Remote Russian community is losing last of its Jews

MOSCOW — The town of Birobidzhan, the center of an area of the same name, may soon have no Jews.

The percentage of Jews emigrating from the town of Birobidzhan, located in the area also known as the Jewish Autonomous Region, is one of the highest in Russia.

The area in the Russian Far East, which was a destination for Jewish immigration since 1928 and officially designated the Jewish Autonomous Region by Stalin in 1934, was long touted by Soviet authorities as an example of flourishing Jewish life in the Soviet Union.

In 1989, the town of Birobidzhan had a Jewish population of about 9,000. By 1996, 7,500 Jews had left Birobidzhan, most going to Israel.

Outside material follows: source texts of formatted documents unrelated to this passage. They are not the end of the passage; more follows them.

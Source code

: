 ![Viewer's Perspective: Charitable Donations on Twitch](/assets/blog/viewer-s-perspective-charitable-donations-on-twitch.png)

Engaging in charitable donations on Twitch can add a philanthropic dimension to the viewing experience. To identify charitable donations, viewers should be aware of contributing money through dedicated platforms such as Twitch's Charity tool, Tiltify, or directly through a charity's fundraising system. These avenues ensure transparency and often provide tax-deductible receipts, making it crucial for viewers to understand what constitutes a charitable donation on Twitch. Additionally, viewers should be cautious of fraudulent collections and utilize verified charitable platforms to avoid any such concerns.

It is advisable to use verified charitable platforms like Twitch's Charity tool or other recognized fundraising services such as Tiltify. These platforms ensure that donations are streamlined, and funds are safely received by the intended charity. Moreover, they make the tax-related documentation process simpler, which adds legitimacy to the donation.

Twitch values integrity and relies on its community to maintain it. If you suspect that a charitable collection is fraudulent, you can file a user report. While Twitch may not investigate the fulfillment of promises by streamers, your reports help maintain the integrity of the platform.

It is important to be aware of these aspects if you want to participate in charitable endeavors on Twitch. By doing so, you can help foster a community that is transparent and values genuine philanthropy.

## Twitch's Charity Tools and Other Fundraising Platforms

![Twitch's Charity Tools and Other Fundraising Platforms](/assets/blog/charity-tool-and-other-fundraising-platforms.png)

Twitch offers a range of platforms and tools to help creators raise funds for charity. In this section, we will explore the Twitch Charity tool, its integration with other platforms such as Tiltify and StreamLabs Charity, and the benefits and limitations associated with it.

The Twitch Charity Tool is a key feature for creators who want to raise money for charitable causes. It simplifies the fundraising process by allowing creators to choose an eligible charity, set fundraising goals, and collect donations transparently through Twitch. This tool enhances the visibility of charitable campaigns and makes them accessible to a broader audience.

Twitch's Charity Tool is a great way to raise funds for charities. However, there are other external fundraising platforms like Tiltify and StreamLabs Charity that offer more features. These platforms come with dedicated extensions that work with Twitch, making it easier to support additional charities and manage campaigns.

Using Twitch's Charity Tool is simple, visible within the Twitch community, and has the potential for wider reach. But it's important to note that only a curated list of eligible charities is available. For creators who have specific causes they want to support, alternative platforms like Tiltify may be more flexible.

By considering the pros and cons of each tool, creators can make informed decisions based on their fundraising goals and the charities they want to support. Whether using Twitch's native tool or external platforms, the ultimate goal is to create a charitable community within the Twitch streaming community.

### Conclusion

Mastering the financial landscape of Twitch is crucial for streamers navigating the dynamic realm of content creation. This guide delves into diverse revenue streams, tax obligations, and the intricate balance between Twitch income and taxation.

But David Vaiserman, spokesman for the local administration, said at least 15,000 of Birobidzhan's population of 75,000 might be able to "claim that they have Jewish ancestry."

Most of the families in which both parents are Jewish left Birobidzhan in the first wave of emigration during the late 1980s. In the next wave, from 1990 to 1993, many families with one Jewish parent emigrated.

Now, some of those leaving the area for Israel are people with Jewish grandparents.

"A wish to emigrate is the only thing that binds them to Jewry," Vaiserman said.